(Records contained in a dataset)
-- Opening Marker --

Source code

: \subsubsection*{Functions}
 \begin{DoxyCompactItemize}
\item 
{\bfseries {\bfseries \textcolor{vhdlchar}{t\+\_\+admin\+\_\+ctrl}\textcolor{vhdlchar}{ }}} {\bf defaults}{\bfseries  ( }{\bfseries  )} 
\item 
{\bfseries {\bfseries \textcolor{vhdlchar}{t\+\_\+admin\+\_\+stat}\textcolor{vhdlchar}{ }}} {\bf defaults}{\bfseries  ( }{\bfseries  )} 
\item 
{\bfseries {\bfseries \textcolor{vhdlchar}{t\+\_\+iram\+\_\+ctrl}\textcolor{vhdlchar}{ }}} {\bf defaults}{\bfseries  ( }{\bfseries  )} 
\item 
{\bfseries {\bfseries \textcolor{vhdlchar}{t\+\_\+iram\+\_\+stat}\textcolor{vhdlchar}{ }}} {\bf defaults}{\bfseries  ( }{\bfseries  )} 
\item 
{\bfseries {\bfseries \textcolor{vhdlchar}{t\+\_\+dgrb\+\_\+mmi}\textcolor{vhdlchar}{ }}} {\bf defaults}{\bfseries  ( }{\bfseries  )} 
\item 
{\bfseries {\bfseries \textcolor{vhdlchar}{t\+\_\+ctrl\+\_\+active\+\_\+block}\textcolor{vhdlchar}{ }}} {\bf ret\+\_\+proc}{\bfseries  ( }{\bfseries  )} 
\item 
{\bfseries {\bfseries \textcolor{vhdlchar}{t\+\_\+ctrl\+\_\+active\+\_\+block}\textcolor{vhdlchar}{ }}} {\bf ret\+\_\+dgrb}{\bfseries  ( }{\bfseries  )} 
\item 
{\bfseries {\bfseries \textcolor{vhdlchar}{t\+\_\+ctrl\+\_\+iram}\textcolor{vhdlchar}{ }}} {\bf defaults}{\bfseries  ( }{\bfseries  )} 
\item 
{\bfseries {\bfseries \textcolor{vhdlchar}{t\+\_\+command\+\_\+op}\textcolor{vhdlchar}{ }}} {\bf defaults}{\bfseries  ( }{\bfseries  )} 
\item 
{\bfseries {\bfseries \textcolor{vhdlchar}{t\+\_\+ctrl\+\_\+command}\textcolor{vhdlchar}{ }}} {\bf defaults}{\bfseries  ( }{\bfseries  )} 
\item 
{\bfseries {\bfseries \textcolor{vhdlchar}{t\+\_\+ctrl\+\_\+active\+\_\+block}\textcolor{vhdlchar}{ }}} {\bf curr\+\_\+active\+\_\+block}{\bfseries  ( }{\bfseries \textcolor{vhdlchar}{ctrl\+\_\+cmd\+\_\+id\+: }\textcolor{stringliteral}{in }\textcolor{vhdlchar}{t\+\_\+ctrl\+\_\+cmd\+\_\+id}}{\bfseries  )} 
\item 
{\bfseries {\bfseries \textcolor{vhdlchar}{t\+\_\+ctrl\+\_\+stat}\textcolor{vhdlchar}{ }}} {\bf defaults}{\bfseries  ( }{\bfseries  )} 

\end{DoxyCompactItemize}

-- Closing Marker --

-- Activity --
Look for the string "iram" in the records, and copy every line where it is found.

-- Result of the task --
{\bfseries {\bfseries \textcolor{vhdlchar}{t\+\_\+iram\+\_\+ctrl}\textcolor{vhdlchar}{ }}} {\bf defaults}{\bfseries  ( }{\bfseries  )} 
{\bfseries {\bfseries \textcolor{vhdlchar}{t\+\_\+iram\+\_\+stat}\textcolor{vhdlchar}{ }}} {\bf defaults}{\bfseries  ( }{\bfseries  )} 
{\bfseries {\bfseries \textcolor{vhdlchar}{t\+\_\+ctrl\+\_\+iram}\textcolor{vhdlchar}{ }}} {\bf defaults}{\bfseries  ( }{\bfseries  )} 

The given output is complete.